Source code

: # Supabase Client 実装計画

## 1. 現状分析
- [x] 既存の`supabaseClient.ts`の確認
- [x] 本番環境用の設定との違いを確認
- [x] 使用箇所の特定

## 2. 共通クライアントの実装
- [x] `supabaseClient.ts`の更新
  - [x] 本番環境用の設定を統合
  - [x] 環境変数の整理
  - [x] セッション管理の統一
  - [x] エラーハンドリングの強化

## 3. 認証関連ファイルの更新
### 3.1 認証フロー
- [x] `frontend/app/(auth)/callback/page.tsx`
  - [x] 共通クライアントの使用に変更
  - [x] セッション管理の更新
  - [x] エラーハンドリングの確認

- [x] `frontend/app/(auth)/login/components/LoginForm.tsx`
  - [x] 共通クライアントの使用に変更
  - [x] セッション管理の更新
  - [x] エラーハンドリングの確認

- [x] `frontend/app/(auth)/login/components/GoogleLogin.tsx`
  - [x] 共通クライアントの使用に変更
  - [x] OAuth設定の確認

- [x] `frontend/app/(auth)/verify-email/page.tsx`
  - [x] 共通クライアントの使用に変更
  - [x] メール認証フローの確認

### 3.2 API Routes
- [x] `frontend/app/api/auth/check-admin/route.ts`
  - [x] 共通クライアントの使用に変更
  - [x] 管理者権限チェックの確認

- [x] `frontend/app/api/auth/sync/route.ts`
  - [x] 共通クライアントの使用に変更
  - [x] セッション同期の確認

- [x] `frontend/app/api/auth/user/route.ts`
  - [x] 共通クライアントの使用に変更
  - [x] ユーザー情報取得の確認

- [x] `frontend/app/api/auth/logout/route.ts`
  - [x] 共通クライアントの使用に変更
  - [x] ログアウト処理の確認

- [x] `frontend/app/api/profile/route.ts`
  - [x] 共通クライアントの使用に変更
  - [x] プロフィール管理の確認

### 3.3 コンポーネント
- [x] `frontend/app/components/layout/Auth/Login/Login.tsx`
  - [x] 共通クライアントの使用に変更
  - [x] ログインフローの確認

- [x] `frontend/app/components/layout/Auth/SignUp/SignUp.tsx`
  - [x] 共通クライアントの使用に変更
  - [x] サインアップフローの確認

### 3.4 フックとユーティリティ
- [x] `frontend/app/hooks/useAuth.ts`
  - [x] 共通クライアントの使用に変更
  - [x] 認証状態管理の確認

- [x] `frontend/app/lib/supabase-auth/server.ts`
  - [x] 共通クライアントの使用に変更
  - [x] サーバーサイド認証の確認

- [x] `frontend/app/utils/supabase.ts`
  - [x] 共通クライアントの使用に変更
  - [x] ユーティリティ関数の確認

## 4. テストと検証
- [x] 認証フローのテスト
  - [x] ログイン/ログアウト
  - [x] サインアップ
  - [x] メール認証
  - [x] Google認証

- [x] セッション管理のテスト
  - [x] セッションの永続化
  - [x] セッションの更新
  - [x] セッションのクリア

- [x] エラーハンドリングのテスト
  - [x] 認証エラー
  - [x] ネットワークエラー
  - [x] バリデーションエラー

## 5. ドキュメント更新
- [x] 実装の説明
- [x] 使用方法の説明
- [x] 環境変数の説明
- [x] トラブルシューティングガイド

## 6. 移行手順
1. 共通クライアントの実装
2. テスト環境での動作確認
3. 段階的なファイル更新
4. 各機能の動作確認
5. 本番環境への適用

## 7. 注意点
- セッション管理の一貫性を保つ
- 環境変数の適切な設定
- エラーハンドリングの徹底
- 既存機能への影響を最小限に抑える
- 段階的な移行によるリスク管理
━━━━
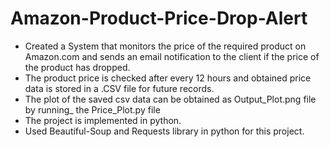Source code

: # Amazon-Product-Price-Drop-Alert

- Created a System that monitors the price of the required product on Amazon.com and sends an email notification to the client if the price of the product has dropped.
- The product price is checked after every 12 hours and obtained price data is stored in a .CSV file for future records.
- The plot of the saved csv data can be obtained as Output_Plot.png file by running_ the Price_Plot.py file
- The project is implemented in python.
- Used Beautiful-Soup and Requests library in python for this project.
━━━━
» What is expected: Search term "layout": return each line of the data that contains it.

» Solution to the problem:
- [x] `frontend/app/components/layout/Auth/Login/Login.tsx`
- [x] `frontend/app/components/layout/Auth/SignUp/SignUp.tsx`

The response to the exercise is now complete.